A number of infusion centers are realizing artificial intelligence planning tools are becoming their best friend. AI can be programmed to understand the factors of every nuance and shift and patient time and, in a formulaic manner, objectively plan out the best allocation of available resources on every shift, every day. Using AI for nurse scheduling produces real benefits including:
- A far more distributed and equal workload plan
- Less chaos and more predictability to the workday
- Less conflict with fellow staff arguing over what’s next who gets what patient
- Better focus on patient care and load-balancing through all available staff, which in turn produces more timely service for patients
- Adjusting and flexing automatically to assignment changes so that the team doesn’t fall behind
Infusion center scheduling software can also be expanded to both monthly short-term and long-term labor resource management needs once the daily cycle is stabilized. Because the elements of the tool can be tailored to the patient type profiles and nurse capabilities of a unique and specific center, the assignment output from such a tool adjusts to the nuances of that facility.
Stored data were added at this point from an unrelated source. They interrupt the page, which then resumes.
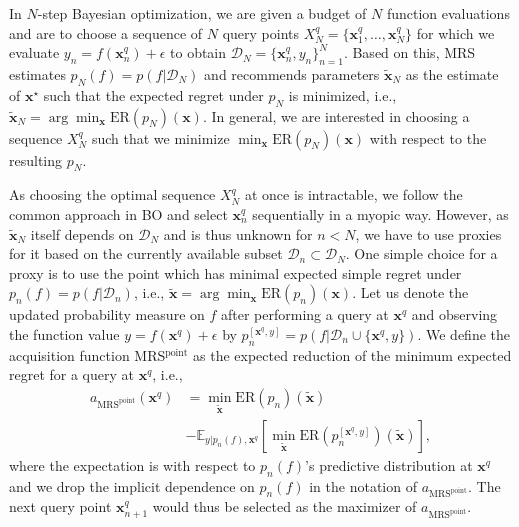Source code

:\documentclass[10pt,letterpaper]{article} %
\begin{document}
In $N$-step Bayesian optimization, we are given a budget of $N$ function evaluations and are to choose a sequence of $N$ query points
$X^q_N=\{\mathbf{x}^q_1, \dots, \mathbf{x}^q_N\}$ for which we evaluate $y_n = f(\mathbf{x}^q_n) +
\epsilon$ to obtain $\mathcal{D}_N = \{\mathbf{x}^q_n, y_n\}_{n=1}^N$. Based on this, MRS
estimates $p_N(f) = p(f \vert \mathcal{D}_N)$  and recommends parameters
$\mathbf{\tilde x}_N$ as the estimate of $\mathbf{x}^\star$ such that the
expected regret under $p_N$ is minimized, i.e., $\mathbf{\tilde x}_N = \arg\min_\mathbf{x}
\text{ER}(p_N)(\mathbf{x})$.
 In general, we are interested in choosing a
sequence $X^q_N$ such that we minimize
$\min_\mathbf{x} \text{ER}(p_N)(\mathbf{x})$ with respect to the resulting $p_N$.

As choosing the optimal sequence $X^q_N$ at once is intractable, we follow the
common approach in BO and select $\mathbf{x}^q_n$
sequentially in a myopic way. However, as $\mathbf{\tilde x}_N$ itself depends
on $\mathcal{D}_N$ and is thus unknown for $n < N$, we have to use proxies for it based on the currently
available subset $\mathcal{D}_n \subset \mathcal{D}_N$.  One simple choice for a proxy is to use
the point which has minimal expected simple regret under $p_n(f) =
p(f \vert \mathcal{D}_n)$, i.e.,
$\mathbf{\tilde x} = \arg\min_\mathbf{x} \text{ER}(p_n)(\mathbf{x})$.
Let us denote the updated
probability measure on $f$ after performing a query at $\mathbf{x}^q$ and
observing the function value $y=f(\mathbf{x}^q) + \epsilon$ by
$p^{[\mathbf{x}^q, y]}_n = p(f\vert \mathcal{D}_n \cup \{\mathbf{x}^q, y\})$.
We define the acquisition function MRS$^{\text{point}}$ as the expected reduction of the minimum expected regret for a query at
$\mathbf{x}^q$, i.e.,
\begin{equation*}
\begin{split}
a_{\text{MRS}^{\text{point}}}(\mathbf{x}^q)
    & = \min_{\mathbf{\tilde x}}\text{ER}(p_n)(\mathbf{\tilde x}) \\
     &- \mathbb{E}_{y \vert p_n(f), \mathbf{x}^q}[\min_{\mathbf{\tilde x}}  \text{ER}(p^{[\mathbf{x}^q, y]}_n)(\mathbf{\tilde x})],
\end{split}
\end{equation*}
where the expectation is with
respect to $p_n(f)$'s predictive distribution at $\mathbf{x}^q$ and we drop the
implicit dependence on $p_n(f)$ in the notation of $a_{\text{MRS}^{\text{point}}}$.
The next query point $\mathbf{x}^q_{n+1}$ would thus be selected as the maximizer of
$a_{\text{MRS}^{\text{point}}}$.
\end{document}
Instead of struggling to match a generic assignment output to actual center situations, an AI approach continues to learn and become better over time in understanding the details of how different cases and nurses work. In short, the tool can provide a full-time resource planner for a center that doesn’t rest, doesn’t stop analyzing, and continues to improve nurse assignments over time. Centers that have tried the approach have found it dramatically changing their work conditions as well as cash flow for the positive.